One last shot: The world is going metric, fast. So, unless you are working on something old or specificly fractional (like old cars or fence fittings) I would try to build a set of metric sizes first.

Bill Hudson

.​


----------



## mmcmdl (Nov 11, 2019)

Are you looking for good taps ?


----------



## Boswell (Nov 11, 2019)

Not sure if this holds true in Canada, but in the the US and with the beauty of next day shipping, I just buy what I have a specific need for. Why pay for Taps/Dies in sizes that you might never use.


----------



## DavidR8 (Nov 11, 2019)

mmcmdl said:


> Are you looking for good taps ?



Yes I am. I’m not a big fan of inexpensive hand tools. 


Sent from my iPhone using Tapatalk


----------



## NCjeeper (Nov 11, 2019)

I second a nice set of Hanson's.


----------



## mmcmdl (Nov 11, 2019)

DavidR8 said:


> Yes I am. I’m not a big fan of inexpensive hand tools.



Me either .  Keep your eyes open on the lower listings .


----------



## francist (Nov 11, 2019)

If you're looking for what I would call a maintenance set, the one you grab when you want to fix the handle on the lawnmower, Canadian Tire's hundred-and-whatever size when it's on sale is decent enough. The die stock will be the weak point.

If you want to enjoy tapping holes in your tool block that you just made, go down to Western Equipment or Raider Hansen and buy them as you need them. The difference is palpable, the cost is not as much as you might think, and they will get you through a bunch of holes if you look after them. KBC in Vancouver also sells decent ones as their house brand, so most of the time I'll order from them.

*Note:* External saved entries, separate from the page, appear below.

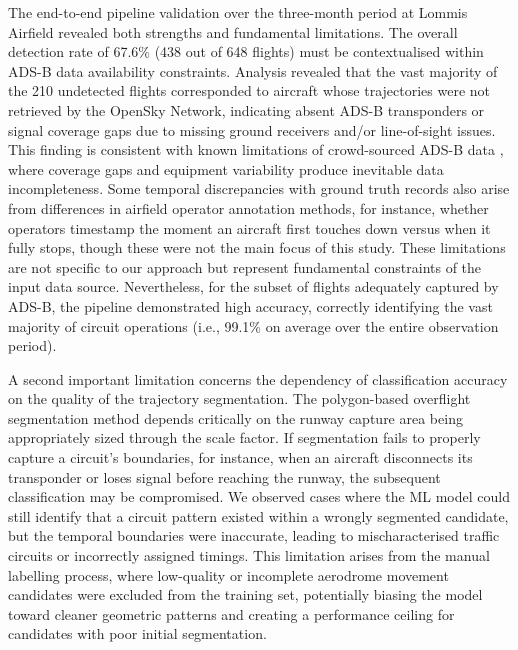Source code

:\documentclass[
  manuscript=proceedings,  %
  layout=preprint,         %
  year=2025,
  volume=x,
]{extra/joas}
\begin{document}
The end-to-end pipeline validation over the three-month period at Lommis Airfield revealed both strengths and fundamental limitations. The overall detection rate of 67.6\% (438 out of 648 flights) must be contextualised within ADS-B data availability constraints. Analysis revealed that the vast majority of the 210 undetected flights corresponded to aircraft whose trajectories were not retrieved by the OpenSky Network, indicating absent ADS-B transponders or signal coverage gaps due to missing ground receivers and/or line-of-sight issues. This finding is consistent with known limitations of crowd-sourced ADS-B data \cite{yang_adsb_blstm_2023, Waltert_Figuet_2023, Waltert_etal_2024, Olive_etal_2025}, where coverage gaps and equipment variability produce inevitable data incompleteness. Some temporal discrepancies with ground truth records also arise from differences in airfield operator annotation methods, for instance, whether operators timestamp the moment an aircraft first touches down versus when it fully stops, though these were not the main focus of this study. These limitations are not specific to our approach but represent fundamental constraints of the input data source. Nevertheless, for the subset of flights adequately captured by ADS-B, the pipeline demonstrated high accuracy, correctly identifying the vast majority of circuit operations (i.e., 99.1\% on average over the entire observation period).

A second important limitation concerns the dependency of classification accuracy on the quality of the trajectory segmentation. The polygon-based overflight segmentation method depends critically on the runway capture area being appropriately sized through the scale factor. If segmentation fails to properly capture a circuit's boundaries, for instance, when an aircraft disconnects its transponder or loses signal before reaching the runway, the subsequent classification may be compromised. We observed cases where the ML model could still identify that a circuit pattern existed within a wrongly segmented candidate, but the temporal boundaries were inaccurate, leading to mischaracterised traffic circuits or incorrectly assigned timings. This limitation arises from the manual labelling process, where low-quality or incomplete aerodrome movement candidates were excluded from the training set, potentially biasing the model toward cleaner geometric patterns and creating a performance ceiling for candidates with poor initial segmentation.
\end{document}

I think the worst part of any of the department store / big box store assortments these days are the lousy tap wrenches and die stocks. I bought several Groz ones for work a few years ago thinking they might be better but they were garbage too. I don't know why that is, it's such a vital part of the whole process and getting a successful thread. Keep an eye out for some older ones at the pawn shops and scoop them if you can. Night and day for holding the tools.

-frank


----------



## ericc (Nov 11, 2019)

I would not recommend anything from Lowe's or Home Depot.  Even though the set I bought from Lowes said Made in USA, it was worse than China made taps from Fastenal.  See if you can find a vintage set someplace.  I have had good luck with those.


----------



## CluelessNewB (Nov 11, 2019)

I have a bunch of older Hanson taps that are fine but Hanson has been acquired by Irwin which is part of the Black and Decker import empire.  My most recent Hanson purchase was very disappointing, no better than others from China.  The last HSS tap I purchased from McMaster Carr was made by Greenfield and was well made.


----------



## Mitch Alsup (Nov 11, 2019)

I built 2 entire telescopes using only 4-40 and 1/4-20 taps and dies.


----------



## mikey (Nov 11, 2019)

I'm all for HSS taps and dies; most of mine are. BUT truth be told, carbon steel taps and dies work. I have a Sears Kromedge metric set of carbon steel taps and dies that I bought 35 years ago; they work great and I have yet to break one. I also have several sets of Hanson taps and dies that work fine for general work; they cut as well as my HSS taps do if I'm honest. 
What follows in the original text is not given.